═════ SUPPLIED ENTRIES
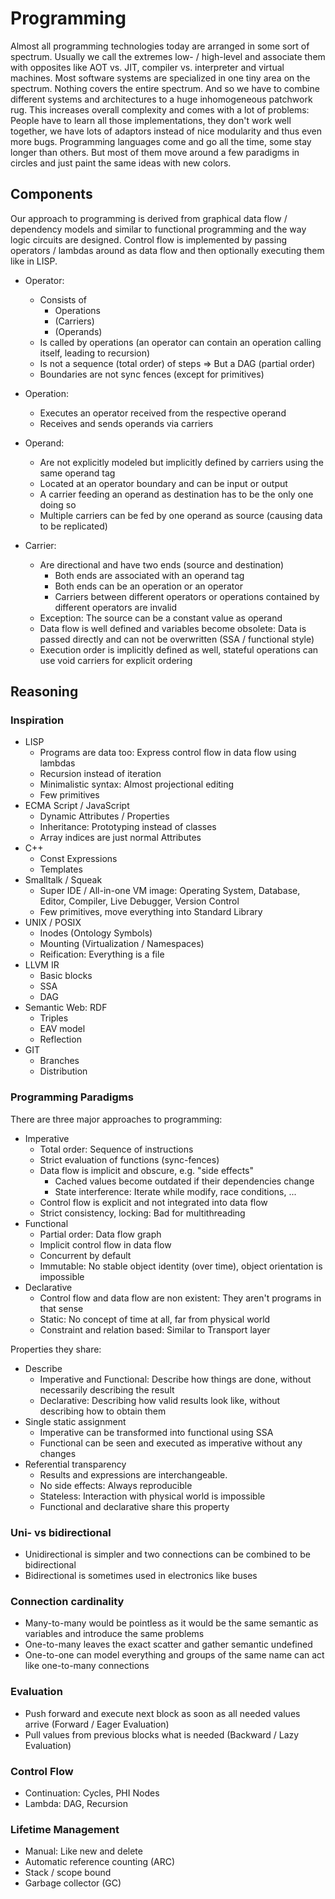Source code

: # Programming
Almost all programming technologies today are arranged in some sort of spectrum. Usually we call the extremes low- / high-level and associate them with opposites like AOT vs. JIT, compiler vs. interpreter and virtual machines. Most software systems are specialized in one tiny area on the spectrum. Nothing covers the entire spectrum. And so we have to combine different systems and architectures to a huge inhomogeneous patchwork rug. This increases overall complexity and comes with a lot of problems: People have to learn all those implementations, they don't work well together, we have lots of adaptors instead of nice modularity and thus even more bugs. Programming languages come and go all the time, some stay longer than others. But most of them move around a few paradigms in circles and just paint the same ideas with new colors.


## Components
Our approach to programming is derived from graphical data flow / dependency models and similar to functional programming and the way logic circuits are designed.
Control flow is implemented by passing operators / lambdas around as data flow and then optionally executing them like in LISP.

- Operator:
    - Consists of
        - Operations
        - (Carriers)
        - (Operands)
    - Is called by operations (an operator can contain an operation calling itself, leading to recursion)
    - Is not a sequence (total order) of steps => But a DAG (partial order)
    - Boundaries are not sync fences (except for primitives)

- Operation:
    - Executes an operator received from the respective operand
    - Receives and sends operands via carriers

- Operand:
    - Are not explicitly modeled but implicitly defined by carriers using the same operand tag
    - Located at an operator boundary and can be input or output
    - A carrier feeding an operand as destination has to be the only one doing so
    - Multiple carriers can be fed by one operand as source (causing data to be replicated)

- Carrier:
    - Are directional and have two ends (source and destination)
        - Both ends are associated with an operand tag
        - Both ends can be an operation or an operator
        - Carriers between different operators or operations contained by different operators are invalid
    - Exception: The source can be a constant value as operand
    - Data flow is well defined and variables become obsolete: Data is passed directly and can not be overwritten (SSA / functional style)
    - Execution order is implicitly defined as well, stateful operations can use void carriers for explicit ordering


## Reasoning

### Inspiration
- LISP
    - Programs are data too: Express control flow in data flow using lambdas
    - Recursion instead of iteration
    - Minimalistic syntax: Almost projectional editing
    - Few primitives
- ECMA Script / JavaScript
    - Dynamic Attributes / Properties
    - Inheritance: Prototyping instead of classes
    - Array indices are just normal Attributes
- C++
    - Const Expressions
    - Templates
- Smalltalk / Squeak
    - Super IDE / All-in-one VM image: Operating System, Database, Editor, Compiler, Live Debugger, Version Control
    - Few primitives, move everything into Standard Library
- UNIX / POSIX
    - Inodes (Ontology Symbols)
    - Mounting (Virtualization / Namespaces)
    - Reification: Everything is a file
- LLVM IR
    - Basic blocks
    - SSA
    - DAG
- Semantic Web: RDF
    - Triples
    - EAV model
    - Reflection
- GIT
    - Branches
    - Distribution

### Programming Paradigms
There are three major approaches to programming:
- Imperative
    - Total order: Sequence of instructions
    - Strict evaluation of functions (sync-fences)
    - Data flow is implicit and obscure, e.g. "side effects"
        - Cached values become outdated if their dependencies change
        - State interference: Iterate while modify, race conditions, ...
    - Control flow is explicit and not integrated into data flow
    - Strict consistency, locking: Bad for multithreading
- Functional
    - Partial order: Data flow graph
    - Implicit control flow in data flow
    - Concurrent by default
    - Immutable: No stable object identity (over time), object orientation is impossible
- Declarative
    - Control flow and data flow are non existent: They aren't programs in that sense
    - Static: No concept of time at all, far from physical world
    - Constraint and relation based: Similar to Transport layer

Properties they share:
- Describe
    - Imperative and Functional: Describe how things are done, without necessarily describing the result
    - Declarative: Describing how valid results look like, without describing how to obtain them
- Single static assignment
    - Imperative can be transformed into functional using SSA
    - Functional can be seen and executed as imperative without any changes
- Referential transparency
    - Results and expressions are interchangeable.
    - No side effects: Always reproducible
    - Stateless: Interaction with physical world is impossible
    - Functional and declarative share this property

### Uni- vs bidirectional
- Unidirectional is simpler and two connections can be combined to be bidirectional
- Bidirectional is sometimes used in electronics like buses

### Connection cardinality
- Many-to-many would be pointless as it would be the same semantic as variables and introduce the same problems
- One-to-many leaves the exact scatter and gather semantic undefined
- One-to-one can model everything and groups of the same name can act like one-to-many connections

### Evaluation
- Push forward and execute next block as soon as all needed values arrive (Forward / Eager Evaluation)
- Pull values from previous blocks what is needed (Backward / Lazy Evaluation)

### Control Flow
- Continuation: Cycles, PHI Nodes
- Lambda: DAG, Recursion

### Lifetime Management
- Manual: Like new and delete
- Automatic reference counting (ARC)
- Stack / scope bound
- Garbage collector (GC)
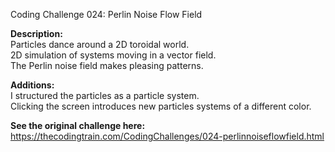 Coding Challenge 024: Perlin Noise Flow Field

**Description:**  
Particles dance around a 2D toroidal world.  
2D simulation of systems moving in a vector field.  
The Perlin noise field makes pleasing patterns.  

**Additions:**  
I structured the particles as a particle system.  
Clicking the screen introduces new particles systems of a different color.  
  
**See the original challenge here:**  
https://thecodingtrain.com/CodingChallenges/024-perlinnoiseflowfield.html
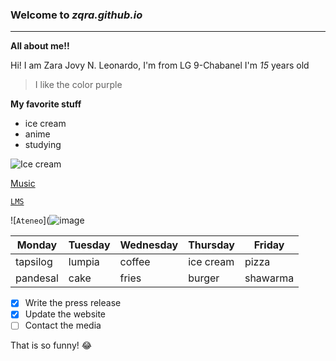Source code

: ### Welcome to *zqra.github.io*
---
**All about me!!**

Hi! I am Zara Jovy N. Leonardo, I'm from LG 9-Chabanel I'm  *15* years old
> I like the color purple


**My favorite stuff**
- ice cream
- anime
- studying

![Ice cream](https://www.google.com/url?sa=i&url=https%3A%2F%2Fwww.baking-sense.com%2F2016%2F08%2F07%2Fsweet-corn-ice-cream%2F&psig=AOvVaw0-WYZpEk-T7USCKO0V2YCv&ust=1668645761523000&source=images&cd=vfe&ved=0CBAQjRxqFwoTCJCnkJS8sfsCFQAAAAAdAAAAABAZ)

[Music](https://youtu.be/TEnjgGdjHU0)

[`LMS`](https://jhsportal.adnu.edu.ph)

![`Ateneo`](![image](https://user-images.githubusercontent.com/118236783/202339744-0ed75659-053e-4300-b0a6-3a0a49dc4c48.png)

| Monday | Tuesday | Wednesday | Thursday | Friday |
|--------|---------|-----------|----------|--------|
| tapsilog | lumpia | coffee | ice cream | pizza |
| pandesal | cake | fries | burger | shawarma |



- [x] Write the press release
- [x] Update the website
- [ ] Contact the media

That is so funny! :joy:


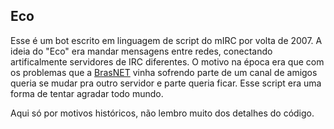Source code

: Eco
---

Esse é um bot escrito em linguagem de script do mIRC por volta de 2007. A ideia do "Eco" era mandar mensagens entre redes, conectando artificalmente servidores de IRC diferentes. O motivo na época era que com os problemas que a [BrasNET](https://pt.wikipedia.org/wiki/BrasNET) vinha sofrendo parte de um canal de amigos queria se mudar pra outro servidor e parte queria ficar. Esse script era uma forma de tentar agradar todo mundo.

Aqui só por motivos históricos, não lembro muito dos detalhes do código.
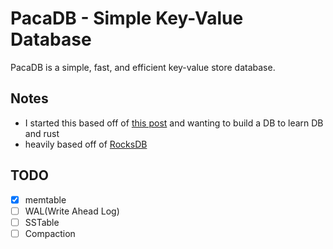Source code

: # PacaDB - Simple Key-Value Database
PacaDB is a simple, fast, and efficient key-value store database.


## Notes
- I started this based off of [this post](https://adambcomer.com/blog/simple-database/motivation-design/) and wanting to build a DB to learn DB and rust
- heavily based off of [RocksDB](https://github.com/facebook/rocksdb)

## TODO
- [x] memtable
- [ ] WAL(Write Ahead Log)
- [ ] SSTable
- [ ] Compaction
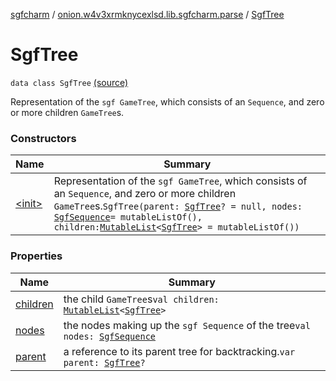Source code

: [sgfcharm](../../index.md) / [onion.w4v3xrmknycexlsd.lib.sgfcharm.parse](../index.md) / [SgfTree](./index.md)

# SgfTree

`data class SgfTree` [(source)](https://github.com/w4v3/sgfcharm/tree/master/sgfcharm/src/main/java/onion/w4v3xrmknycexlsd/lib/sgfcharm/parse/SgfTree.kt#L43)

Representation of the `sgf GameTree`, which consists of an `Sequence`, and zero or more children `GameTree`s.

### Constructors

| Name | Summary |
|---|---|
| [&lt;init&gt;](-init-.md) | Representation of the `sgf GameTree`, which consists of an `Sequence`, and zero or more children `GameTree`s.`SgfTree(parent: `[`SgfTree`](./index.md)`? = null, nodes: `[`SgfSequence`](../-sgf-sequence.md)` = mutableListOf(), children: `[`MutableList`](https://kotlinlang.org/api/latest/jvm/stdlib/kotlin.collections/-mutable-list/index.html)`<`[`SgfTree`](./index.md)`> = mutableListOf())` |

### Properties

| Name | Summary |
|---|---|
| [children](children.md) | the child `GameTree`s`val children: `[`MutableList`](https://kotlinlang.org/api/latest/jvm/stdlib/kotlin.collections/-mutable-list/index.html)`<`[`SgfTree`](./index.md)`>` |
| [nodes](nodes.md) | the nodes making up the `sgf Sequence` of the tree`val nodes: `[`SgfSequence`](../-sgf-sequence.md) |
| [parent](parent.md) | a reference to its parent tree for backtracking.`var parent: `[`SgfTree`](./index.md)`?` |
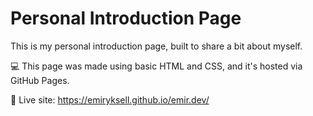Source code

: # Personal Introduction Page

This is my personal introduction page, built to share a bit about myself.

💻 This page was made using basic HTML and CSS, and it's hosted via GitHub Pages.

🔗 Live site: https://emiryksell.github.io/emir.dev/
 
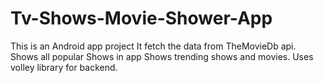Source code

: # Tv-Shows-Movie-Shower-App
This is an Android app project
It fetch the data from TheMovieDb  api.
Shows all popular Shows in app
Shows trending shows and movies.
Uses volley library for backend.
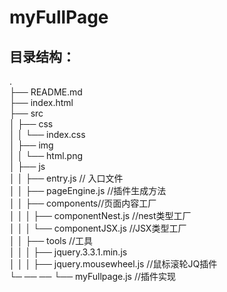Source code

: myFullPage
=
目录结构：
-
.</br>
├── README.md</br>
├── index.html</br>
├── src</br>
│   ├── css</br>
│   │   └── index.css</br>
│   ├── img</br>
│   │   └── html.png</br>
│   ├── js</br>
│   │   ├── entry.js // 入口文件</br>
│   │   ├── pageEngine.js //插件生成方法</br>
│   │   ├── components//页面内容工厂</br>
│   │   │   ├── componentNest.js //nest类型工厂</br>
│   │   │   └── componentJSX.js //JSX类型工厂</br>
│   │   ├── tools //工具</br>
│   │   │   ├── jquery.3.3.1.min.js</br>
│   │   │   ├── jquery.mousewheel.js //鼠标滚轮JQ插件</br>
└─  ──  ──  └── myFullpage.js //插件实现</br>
══════════
### WORK INSTRUCTION:
Exactly how many lines of the records above contain "values"? Please state only the number.

### EXERCISE RESULT:
3